Chas. O. Stokes, of Ozark, for appellees.

The bill has equity as one for discovery and accounting by appellees against appellant. 21 Am.Jur. 880; 40 Am.Jur., 450, 361, 356; Kilbourn v. Sunderland, 130 U.S. 505, 9 S.Ct. 594, 32 L.Ed. 1005; Hall v. McKellar, 155 Ala. 508, 46 So. 460; Lindsey v. Standard Ins. Co., 230 Ala. 633, 162 So. 267. Under the facts, complainants cannot be said to be barred by laches. It was not necessary that the bill be verified. Hall v. McKeller, supra. Personal representatives are the proper parties to maintain the suit. 21 Am.Jur. 875, 901; Tillery v. Tillery, 155 Ala. 495, 46 So. 582. The testimony here involved is not within the purview of Code 1940, Tit. 7, § 433. Appellant's admissions as to existence of partnership, and as against his interest are admissible. Chisholm v. Cowles, 42 Ala. 179; 20 Am.Jur. § 544; 40 Am.Jur. §§ 84, 85; Central R. B. Co. v. Smith, 76 Ala. 572, 578, 52 Am.Rep. 353. Appellant and other distributees of the estate are entitled to an accounting from the administrators, but this accounting is to be made on final settlement. Where debtor of estate is appointed administrator, the law charges him with the amount of his debt as assets in his hands as administrator. Miles v. Meade, 191 Ala. 80, 67 So. 1012; Arnold v. Arnold, 124 Ala. 550, 27 So. 465, 82 Am.St.Rep. 199. The court may, in its discretion, dispense with a reference and proceed to state the account. Smoot v. Miller, 243 Ala. 80, 81, 8 So.2d 571.

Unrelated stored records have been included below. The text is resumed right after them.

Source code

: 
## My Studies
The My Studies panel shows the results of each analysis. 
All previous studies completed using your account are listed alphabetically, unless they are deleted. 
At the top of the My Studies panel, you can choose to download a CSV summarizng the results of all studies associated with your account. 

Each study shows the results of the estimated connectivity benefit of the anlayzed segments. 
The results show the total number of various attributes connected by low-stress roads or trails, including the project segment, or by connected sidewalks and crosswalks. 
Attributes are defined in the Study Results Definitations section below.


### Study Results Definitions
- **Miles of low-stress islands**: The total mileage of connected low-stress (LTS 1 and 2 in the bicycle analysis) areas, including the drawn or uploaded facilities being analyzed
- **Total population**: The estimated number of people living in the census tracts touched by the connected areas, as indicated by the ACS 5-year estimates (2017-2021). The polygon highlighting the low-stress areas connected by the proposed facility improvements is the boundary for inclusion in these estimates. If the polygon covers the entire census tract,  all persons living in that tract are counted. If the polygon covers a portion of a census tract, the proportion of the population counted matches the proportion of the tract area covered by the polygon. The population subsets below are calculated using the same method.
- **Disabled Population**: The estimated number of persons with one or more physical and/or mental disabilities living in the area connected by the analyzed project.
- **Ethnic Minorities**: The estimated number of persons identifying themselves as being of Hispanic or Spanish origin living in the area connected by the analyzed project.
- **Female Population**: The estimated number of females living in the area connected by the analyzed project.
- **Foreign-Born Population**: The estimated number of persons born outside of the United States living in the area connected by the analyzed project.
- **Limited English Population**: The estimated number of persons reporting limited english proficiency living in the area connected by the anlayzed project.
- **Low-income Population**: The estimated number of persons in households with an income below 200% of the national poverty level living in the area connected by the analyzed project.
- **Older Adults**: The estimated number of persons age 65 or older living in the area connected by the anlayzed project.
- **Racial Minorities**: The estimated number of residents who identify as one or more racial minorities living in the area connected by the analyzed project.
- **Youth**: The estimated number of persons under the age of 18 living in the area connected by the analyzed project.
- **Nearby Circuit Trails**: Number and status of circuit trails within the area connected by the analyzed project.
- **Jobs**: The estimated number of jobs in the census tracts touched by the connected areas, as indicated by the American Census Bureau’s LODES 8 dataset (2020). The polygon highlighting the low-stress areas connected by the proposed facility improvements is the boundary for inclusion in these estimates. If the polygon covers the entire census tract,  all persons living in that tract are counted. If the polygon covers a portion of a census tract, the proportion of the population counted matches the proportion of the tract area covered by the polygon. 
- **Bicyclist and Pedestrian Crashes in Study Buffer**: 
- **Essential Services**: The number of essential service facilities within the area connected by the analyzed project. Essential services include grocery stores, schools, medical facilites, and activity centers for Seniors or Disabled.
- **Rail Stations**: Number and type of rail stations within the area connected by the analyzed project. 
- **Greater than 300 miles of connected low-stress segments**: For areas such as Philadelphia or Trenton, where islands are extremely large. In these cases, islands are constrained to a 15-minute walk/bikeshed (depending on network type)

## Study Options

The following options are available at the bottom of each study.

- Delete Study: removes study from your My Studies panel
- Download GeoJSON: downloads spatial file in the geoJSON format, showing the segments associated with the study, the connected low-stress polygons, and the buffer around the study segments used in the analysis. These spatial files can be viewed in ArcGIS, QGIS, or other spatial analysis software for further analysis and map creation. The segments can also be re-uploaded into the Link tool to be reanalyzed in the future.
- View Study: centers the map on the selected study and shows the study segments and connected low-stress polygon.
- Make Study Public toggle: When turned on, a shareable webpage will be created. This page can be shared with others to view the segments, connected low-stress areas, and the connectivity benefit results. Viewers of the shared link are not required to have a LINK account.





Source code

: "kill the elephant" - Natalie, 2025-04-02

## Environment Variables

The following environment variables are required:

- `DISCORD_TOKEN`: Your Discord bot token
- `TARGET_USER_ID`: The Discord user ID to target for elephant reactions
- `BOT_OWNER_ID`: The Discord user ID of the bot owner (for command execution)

The appellees are the personal representatives of the estate of W. M. Faust, Sr., deceased, by appointment of the Probate Court of Dale County wherein administration proceedings were originally instituted after the death of said Faust in the year 1940. After procuring the removal of said administration proceedings to the circuit court in equity from said probate court, the appellees as joint administrators of said estate filed this bill against the appellant R. L. Faust ancillary to the administration proceedings, seeking to discover and recover assets in the hands of the defendant who, as the bill alleges, occupied a fiduciary relation to the said decedent, "Either as partners or as joint adventurers or as business associates in some capacity to complainants unknown * * * and complainants do not know * * * and are unable here and now to state the exact and precise nature and character of said enterprise between the said intestate and R. L. Faust."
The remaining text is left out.